*** Opening Excerpted data ***
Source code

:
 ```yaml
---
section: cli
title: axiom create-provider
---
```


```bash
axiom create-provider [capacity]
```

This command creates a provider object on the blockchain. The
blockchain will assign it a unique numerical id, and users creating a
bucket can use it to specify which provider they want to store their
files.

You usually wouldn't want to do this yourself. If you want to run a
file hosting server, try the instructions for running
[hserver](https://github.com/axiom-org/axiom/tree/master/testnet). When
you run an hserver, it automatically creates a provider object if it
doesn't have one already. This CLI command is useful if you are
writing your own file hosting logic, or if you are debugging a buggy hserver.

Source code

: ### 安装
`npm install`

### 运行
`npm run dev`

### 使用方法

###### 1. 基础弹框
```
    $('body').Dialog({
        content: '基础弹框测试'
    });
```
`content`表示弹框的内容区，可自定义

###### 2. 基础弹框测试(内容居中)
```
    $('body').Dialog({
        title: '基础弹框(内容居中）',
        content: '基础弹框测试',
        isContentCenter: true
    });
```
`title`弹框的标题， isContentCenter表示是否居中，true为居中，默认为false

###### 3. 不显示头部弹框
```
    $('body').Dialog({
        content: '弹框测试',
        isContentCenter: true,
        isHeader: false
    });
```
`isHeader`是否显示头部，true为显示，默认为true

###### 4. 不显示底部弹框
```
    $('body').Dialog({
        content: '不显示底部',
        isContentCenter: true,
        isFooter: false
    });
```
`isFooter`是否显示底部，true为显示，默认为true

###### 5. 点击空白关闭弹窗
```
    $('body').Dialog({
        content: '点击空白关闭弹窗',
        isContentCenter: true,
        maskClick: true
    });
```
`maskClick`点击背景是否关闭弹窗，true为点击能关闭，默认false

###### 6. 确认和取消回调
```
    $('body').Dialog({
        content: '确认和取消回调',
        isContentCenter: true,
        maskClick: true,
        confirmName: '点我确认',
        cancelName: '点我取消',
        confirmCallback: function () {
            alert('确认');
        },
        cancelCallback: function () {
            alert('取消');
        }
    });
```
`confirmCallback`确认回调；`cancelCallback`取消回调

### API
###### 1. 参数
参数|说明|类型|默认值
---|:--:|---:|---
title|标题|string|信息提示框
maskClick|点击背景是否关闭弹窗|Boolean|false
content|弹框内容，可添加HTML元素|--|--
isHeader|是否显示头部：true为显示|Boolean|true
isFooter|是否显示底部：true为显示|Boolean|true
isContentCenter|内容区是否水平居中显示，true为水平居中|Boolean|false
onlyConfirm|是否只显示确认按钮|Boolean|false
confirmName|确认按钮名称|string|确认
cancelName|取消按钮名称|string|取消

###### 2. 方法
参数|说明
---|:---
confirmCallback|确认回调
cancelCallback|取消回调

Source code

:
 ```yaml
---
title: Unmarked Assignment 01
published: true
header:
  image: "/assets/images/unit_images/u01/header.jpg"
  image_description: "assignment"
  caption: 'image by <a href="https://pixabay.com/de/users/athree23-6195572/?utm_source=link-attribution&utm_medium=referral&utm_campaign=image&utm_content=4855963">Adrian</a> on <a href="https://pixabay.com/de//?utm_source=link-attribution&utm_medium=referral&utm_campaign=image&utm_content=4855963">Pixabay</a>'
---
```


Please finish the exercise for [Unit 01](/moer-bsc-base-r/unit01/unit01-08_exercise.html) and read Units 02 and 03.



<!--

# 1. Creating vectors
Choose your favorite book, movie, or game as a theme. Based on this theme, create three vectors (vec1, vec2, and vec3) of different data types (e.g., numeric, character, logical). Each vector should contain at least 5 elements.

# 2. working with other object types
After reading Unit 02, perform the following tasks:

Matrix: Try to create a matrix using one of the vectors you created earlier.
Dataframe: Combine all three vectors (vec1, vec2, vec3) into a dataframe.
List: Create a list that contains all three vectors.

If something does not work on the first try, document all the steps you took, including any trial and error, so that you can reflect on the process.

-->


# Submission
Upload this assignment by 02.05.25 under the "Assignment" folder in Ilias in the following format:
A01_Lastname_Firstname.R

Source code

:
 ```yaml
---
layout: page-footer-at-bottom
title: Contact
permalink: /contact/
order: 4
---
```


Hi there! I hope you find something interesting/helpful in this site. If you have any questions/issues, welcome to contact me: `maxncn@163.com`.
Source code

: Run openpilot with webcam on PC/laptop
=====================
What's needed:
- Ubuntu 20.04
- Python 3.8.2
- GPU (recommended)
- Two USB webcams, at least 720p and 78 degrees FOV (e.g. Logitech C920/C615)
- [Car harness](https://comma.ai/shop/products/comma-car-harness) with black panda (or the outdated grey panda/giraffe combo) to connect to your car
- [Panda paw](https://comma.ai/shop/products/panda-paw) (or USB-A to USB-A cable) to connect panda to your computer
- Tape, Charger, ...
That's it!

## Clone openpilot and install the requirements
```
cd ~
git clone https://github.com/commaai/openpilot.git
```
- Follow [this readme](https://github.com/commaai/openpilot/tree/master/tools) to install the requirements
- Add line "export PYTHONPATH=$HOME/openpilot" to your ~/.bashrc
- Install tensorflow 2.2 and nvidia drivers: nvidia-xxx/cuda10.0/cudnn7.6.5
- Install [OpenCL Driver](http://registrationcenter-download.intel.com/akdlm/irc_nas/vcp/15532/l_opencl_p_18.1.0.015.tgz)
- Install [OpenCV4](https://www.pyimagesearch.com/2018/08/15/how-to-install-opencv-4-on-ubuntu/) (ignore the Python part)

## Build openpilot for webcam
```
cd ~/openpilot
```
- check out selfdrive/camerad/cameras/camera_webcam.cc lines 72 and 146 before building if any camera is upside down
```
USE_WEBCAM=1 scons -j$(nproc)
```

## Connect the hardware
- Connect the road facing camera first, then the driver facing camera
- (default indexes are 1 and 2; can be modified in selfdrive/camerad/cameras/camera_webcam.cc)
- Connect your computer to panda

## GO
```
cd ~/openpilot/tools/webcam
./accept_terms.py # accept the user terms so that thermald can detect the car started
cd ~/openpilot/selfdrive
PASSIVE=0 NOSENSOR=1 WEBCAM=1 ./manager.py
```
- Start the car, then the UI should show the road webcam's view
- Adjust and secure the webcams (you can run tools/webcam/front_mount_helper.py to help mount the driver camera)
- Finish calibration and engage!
*** Closing Excerpted data ***
» **What the task asks**
The records above should be reproduced in full, exactly as they read.

» **Answer to this exercise**
Source code

:
 ```yaml
---
section: cli
title: axiom create-provider
---
```


```bash
axiom create-provider [capacity]
```

This command creates a provider object on the blockchain. The
blockchain will assign it a unique numerical id, and users creating a
bucket can use it to specify which provider they want to store their
files.

You usually wouldn't want to do this yourself. If you want to run a
file hosting server, try the instructions for running
[hserver](https://github.com/axiom-org/axiom/tree/master/testnet). When
you run an hserver, it automatically creates a provider object if it
doesn't have one already. This CLI command is useful if you are
writing your own file hosting logic, or if you are debugging a buggy hserver.

Source code

: ### 安装
`npm install`

### 运行
`npm run dev`

### 使用方法

###### 1. 基础弹框
```
    $('body').Dialog({
        content: '基础弹框测试'
    });
```
`content`表示弹框的内容区，可自定义

###### 2. 基础弹框测试(内容居中)
```
    $('body').Dialog({
        title: '基础弹框(内容居中）',
        content: '基础弹框测试',
        isContentCenter: true
    });
```
`title`弹框的标题， isContentCenter表示是否居中，true为居中，默认为false

###### 3. 不显示头部弹框
```
    $('body').Dialog({
        content: '弹框测试',
        isContentCenter: true,
        isHeader: false
    });
```
`isHeader`是否显示头部，true为显示，默认为true

###### 4. 不显示底部弹框
```
    $('body').Dialog({
        content: '不显示底部',
        isContentCenter: true,
        isFooter: false
    });
```
`isFooter`是否显示底部，true为显示，默认为true

###### 5. 点击空白关闭弹窗
```
    $('body').Dialog({
        content: '点击空白关闭弹窗',
        isContentCenter: true,
        maskClick: true
    });
```
`maskClick`点击背景是否关闭弹窗，true为点击能关闭，默认false

###### 6. 确认和取消回调
```
    $('body').Dialog({
        content: '确认和取消回调',
        isContentCenter: true,
        maskClick: true,
        confirmName: '点我确认',
        cancelName: '点我取消',
        confirmCallback: function () {
            alert('确认');
        },
        cancelCallback: function () {
            alert('取消');
        }
    });
```
`confirmCallback`确认回调；`cancelCallback`取消回调

### API
###### 1. 参数
参数|说明|类型|默认值
---|:--:|---:|---
title|标题|string|信息提示框
maskClick|点击背景是否关闭弹窗|Boolean|false
content|弹框内容，可添加HTML元素|--|--
isHeader|是否显示头部：true为显示|Boolean|true
isFooter|是否显示底部：true为显示|Boolean|true
isContentCenter|内容区是否水平居中显示，true为水平居中|Boolean|false
onlyConfirm|是否只显示确认按钮|Boolean|false
confirmName|确认按钮名称|string|确认
cancelName|取消按钮名称|string|取消

###### 2. 方法
参数|说明
---|:---
confirmCallback|确认回调
cancelCallback|取消回调

Source code

:
 ```yaml
---
title: Unmarked Assignment 01
published: true
header:
  image: "/assets/images/unit_images/u01/header.jpg"
  image_description: "assignment"
  caption: 'image by <a href="https://pixabay.com/de/users/athree23-6195572/?utm_source=link-attribution&utm_medium=referral&utm_campaign=image&utm_content=4855963">Adrian</a> on <a href="https://pixabay.com/de//?utm_source=link-attribution&utm_medium=referral&utm_campaign=image&utm_content=4855963">Pixabay</a>'
---
```


Please finish the exercise for [Unit 01](/moer-bsc-base-r/unit01/unit01-08_exercise.html) and read Units 02 and 03.



<!--

# 1. Creating vectors
Choose your favorite book, movie, or game as a theme. Based on this theme, create three vectors (vec1, vec2, and vec3) of different data types (e.g., numeric, character, logical). Each vector should contain at least 5 elements.

# 2. working with other object types
After reading Unit 02, perform the following tasks:

Matrix: Try to create a matrix using one of the vectors you created earlier.
Dataframe: Combine all three vectors (vec1, vec2, vec3) into a dataframe.
List: Create a list that contains all three vectors.

If something does not work on the first try, document all the steps you took, including any trial and error, so that you can reflect on the process.

-->


# Submission
Upload this assignment by 02.05.25 under the "Assignment" folder in Ilias in the following format:
A01_Lastname_Firstname.R

Source code

:
 ```yaml
---
layout: page-footer-at-bottom
title: Contact
permalink: /contact/
order: 4
---
```


Hi there! I hope you find something interesting/helpful in this site. If you have any questions/issues, welcome to contact me: `maxncn@163.com`.
Source code

: Run openpilot with webcam on PC/laptop
=====================
What's needed:
- Ubuntu 20.04
- Python 3.8.2
- GPU (recommended)
- Two USB webcams, at least 720p and 78 degrees FOV (e.g. Logitech C920/C615)
- [Car harness](https://comma.ai/shop/products/comma-car-harness) with black panda (or the outdated grey panda/giraffe combo) to connect to your car
- [Panda paw](https://comma.ai/shop/products/panda-paw) (or USB-A to USB-A cable) to connect panda to your computer
- Tape, Charger, ...
That's it!

## Clone openpilot and install the requirements
```
cd ~
git clone https://github.com/commaai/openpilot.git
```
- Follow [this readme](https://github.com/commaai/openpilot/tree/master/tools) to install the requirements
- Add line "export PYTHONPATH=$HOME/openpilot" to your ~/.bashrc
- Install tensorflow 2.2 and nvidia drivers: nvidia-xxx/cuda10.0/cudnn7.6.5
- Install [OpenCL Driver](http://registrationcenter-download.intel.com/akdlm/irc_nas/vcp/15532/l_opencl_p_18.1.0.015.tgz)
- Install [OpenCV4](https://www.pyimagesearch.com/2018/08/15/how-to-install-opencv-4-on-ubuntu/) (ignore the Python part)

## Build openpilot for webcam
```
cd ~/openpilot
```
- check out selfdrive/camerad/cameras/camera_webcam.cc lines 72 and 146 before building if any camera is upside down
```
USE_WEBCAM=1 scons -j$(nproc)
```

## Connect the hardware
- Connect the road facing camera first, then the driver facing camera
- (default indexes are 1 and 2; can be modified in selfdrive/camerad/cameras/camera_webcam.cc)
- Connect your computer to panda

## GO
```
cd ~/openpilot/tools/webcam
./accept_terms.py # accept the user terms so that thermald can detect the car started
cd ~/openpilot/selfdrive
PASSIVE=0 NOSENSOR=1 WEBCAM=1 ./manager.py
```
- Start the car, then the UI should show the road webcam's view
- Adjust and secure the webcams (you can run tools/webcam/front_mount_helper.py to help mount the driver camera)
- Finish calibration and engage!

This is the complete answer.